Holtec International’s SMR, LLC has successfully completed Phase 1 of the Canadian Nuclear Safety Commission (CNSC) “Pre-Licensing Review of a Vendor’s Reactor Design” for its small modular reactor design, the SMR-160. A Vendor Design Review (VDR) is an assessment service CNSC provides to nuclear power plant designers. The benefits of this direct engagement are early feedback on the SMR-160 design as it addresses CNSC regulatory requirements and early identification and resolution of potential regulatory or technical issues on the design process. The CNSC staff concluded that “overall, SMR, LLC understands and has correctly interpreted the high-level intent of CNSC’s regulatory requirements for the design of nuclear power plants in Canada pertaining to the scope of the Phase 1 VDR.”

 

Holtec SMR-160, 160 MW Electric Nuclear Power Plant

 

“This milestone reinforces our expectation that the SMR-160 will meet Canada’s regulatory requirements while also providing valuable feedback that will allow us to further improve the design throughout the ongoing regulatory process,” said Dr. Kris Singh, President and Chief Executive Officer of Holtec International.

SMR, LLC started Phase 1 of the VDR in mid-2018, addressing the associated 19 focus areas and submitting hundreds of documents over the course of 18 months to support the review. Successfully concluding Phase 1 demonstrates the significant progression of the design and associated engineering processes. As expected, the CNSC identified some areas that require follow-up in Phase 2 of the VDR as the review moves further into the details of the design.

Based on feedback received from the Phase 1 VDR, SMR, LLC plans to pursue a Phase 2 VDR in the near future, to continue this process for its walk-away safe reactor in order to gain assurance of a path to licensing certainty in Canada.
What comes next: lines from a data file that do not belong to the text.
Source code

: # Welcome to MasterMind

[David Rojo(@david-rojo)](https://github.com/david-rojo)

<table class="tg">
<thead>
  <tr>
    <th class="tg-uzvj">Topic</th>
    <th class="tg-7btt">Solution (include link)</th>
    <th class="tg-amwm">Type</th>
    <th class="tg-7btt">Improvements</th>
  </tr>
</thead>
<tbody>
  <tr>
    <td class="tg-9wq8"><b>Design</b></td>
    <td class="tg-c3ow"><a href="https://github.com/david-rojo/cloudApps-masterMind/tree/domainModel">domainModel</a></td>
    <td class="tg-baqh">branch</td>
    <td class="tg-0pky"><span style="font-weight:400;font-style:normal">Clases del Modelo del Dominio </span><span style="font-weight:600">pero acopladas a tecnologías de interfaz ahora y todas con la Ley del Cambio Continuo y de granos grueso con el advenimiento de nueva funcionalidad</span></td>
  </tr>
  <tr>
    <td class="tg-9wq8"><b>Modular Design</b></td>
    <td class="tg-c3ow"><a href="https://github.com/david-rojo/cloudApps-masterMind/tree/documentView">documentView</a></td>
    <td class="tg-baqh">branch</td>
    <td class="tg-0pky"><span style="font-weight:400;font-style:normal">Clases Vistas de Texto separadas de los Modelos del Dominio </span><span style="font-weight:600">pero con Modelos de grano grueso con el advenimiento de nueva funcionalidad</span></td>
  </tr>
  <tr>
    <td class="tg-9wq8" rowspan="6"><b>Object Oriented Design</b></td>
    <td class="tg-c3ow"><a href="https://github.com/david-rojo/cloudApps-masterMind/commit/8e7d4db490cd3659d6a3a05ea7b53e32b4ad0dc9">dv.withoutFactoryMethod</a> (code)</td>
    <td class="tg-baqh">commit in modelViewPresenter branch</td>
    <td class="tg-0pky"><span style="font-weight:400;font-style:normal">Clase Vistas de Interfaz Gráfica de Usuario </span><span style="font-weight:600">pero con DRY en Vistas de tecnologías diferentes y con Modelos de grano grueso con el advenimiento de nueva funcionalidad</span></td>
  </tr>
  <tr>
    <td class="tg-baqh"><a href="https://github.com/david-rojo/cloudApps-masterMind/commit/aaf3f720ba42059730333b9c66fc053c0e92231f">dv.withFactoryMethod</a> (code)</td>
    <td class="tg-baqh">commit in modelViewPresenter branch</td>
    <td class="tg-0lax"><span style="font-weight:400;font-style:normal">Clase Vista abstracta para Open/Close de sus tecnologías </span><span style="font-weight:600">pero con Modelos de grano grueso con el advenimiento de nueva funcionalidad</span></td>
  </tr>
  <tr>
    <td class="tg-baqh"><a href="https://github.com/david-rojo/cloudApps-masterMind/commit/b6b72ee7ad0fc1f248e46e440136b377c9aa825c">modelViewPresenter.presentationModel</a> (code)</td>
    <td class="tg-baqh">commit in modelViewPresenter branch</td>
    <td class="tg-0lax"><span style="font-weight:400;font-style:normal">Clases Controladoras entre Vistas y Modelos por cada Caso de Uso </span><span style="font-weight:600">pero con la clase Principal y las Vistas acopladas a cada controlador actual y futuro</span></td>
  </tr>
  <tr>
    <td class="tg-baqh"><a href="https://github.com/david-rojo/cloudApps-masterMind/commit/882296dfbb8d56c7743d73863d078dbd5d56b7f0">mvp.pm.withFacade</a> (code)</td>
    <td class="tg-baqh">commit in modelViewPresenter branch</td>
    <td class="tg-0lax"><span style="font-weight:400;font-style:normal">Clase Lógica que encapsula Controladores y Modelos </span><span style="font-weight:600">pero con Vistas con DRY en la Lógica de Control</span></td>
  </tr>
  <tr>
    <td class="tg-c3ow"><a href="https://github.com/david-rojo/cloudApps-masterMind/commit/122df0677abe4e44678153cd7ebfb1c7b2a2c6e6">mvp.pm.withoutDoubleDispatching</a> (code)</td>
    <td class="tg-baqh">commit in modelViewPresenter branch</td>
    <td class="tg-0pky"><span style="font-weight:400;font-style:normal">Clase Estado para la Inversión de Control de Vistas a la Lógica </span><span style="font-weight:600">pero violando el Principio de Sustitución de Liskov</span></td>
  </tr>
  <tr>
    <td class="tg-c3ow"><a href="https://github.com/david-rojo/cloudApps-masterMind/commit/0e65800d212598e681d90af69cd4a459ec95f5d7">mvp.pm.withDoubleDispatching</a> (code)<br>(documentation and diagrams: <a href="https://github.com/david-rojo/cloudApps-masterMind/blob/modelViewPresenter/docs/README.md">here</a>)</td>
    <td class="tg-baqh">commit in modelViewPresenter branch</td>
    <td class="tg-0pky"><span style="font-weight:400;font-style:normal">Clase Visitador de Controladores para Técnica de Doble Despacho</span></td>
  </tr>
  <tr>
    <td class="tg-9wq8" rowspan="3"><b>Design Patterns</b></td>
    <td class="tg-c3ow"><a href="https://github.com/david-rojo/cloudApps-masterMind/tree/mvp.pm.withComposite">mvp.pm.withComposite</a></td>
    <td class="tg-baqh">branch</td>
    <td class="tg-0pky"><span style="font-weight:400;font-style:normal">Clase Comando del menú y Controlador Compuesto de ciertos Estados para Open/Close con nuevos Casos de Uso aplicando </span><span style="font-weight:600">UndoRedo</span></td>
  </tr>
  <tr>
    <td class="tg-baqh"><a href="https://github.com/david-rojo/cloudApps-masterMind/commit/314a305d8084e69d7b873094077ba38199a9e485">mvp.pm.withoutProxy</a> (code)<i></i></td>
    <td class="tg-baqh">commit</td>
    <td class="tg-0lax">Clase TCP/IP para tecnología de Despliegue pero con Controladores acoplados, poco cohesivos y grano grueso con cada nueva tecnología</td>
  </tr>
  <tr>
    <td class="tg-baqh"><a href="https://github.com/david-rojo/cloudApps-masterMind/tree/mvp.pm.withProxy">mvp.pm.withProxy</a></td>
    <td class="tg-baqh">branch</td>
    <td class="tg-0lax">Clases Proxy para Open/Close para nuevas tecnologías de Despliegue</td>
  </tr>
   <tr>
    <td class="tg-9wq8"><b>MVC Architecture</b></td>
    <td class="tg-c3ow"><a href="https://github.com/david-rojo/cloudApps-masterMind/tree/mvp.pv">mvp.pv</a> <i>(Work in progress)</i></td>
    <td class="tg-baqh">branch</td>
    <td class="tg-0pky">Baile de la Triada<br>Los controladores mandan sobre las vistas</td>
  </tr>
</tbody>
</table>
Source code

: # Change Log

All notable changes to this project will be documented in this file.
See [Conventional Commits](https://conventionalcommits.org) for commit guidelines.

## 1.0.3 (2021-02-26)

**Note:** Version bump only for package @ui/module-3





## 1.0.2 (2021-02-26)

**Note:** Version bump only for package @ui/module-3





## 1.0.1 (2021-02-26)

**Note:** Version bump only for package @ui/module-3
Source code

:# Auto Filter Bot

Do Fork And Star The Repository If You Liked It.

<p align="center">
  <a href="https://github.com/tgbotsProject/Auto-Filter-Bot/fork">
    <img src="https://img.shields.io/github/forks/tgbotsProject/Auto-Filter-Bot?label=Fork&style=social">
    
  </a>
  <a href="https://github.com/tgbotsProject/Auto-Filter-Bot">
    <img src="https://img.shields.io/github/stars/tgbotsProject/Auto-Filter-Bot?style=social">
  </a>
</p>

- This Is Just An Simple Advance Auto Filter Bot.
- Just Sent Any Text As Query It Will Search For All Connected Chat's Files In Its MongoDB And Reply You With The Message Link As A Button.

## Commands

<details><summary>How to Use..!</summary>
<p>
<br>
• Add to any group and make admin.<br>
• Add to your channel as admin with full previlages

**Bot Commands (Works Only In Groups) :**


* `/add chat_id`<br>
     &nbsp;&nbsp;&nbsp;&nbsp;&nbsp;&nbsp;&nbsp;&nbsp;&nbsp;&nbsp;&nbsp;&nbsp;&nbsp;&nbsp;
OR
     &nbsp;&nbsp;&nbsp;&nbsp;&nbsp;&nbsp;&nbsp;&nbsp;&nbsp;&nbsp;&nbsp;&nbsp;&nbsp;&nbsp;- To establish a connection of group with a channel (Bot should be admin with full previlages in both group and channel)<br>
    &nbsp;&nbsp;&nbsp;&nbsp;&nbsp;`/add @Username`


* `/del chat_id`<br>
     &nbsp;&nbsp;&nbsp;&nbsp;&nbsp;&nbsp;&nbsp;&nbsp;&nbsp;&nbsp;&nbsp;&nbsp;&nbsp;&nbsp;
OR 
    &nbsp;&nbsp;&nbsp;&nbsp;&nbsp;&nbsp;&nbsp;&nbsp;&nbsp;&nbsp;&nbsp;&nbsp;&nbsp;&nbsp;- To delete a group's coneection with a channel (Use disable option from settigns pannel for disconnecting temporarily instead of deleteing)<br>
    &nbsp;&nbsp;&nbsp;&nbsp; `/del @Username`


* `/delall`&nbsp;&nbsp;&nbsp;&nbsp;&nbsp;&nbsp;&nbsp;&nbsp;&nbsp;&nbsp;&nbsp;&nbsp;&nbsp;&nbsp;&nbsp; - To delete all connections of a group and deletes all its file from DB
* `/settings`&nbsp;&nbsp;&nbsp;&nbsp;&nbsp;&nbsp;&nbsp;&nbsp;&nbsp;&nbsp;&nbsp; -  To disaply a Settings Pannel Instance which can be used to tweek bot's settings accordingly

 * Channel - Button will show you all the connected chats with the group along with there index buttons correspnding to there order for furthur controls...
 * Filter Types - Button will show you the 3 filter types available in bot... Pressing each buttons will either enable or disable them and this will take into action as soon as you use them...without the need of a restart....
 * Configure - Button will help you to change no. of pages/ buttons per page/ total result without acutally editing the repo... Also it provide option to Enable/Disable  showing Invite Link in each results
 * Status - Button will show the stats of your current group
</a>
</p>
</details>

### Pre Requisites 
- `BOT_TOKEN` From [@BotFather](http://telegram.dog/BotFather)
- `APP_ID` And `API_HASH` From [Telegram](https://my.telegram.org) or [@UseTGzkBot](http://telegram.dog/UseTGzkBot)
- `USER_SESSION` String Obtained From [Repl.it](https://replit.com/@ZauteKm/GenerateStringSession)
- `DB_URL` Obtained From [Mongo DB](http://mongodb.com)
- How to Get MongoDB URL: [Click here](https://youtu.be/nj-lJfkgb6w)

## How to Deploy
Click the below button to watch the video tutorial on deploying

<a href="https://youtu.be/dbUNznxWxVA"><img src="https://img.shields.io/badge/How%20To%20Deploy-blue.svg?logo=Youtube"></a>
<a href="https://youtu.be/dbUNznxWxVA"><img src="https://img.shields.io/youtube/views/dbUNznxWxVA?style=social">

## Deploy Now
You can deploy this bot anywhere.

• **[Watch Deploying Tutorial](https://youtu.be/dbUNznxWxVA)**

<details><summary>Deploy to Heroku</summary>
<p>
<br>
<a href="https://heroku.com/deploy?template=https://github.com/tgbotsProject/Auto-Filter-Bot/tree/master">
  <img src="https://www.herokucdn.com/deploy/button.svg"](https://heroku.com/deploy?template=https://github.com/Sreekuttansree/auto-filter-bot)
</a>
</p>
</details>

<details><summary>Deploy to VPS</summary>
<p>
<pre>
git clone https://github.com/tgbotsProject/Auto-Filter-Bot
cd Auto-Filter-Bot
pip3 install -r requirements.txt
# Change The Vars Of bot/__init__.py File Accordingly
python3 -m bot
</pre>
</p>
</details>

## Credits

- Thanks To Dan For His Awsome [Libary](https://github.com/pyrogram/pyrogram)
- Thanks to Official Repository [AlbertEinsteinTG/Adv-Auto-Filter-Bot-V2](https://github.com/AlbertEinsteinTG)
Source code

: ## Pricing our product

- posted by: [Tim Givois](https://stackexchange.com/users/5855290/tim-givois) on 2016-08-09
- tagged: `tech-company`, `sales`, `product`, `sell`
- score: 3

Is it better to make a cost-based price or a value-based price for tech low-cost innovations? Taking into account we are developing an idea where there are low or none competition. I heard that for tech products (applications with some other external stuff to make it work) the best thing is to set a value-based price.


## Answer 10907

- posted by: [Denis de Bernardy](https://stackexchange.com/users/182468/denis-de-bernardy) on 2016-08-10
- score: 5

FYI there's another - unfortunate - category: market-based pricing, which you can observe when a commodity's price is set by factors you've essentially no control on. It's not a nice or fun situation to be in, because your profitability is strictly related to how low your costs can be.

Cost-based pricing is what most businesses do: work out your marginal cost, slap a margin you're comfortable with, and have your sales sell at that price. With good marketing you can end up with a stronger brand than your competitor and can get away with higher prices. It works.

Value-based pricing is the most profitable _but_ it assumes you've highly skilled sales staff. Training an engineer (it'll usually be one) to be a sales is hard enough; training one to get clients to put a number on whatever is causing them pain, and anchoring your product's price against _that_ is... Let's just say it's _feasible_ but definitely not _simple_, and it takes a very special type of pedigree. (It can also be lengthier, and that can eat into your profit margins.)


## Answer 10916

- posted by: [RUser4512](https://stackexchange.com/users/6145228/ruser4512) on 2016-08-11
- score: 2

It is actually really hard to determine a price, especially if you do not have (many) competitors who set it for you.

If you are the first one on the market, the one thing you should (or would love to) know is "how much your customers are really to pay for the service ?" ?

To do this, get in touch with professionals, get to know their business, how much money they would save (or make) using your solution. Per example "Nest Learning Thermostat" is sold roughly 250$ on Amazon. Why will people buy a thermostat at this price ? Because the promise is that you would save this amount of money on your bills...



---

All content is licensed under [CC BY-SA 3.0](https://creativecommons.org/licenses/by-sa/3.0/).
The SMR-160 is a light-water based pressurized small modular reactor, which generates 160 MWe (525 MWth) and relies on gravity as the workhorse to operate the reactor and the completely passive safety systems. The SMR-160 is a universal reactor because it can be operated in any terrain, be it parched lands with little water such as the Arabian peninsula and America’s southwest, or coastal lands saturated with corrosive salt air, or the frigid expanse of the north Asia steppes. Having eliminated the risk of any significant radioactivity release under any credible accident scenario and by virtue of its small footprint, an SMR-160 power plant can be readily sited within densely populated metropolitan and industrial locations. SMR-160’s universality is also reflected by its flexible operational characteristics, being readily adaptable to applications other than generating electricity such as using a fraction of its output steam for an industrial plant. Simplicity and ease of operation make it unnecessary for a country to deploy a platoon of nuclear engineers to run it. Much of the engineered equipment needed for SMR-160 will be manufactured at Holtec’s Advanced Manufacturing Division in Camden, NJ, enabling a significant level of cost certainty. Satellite manufacturing plants in other SMR-160 host countries are also planned.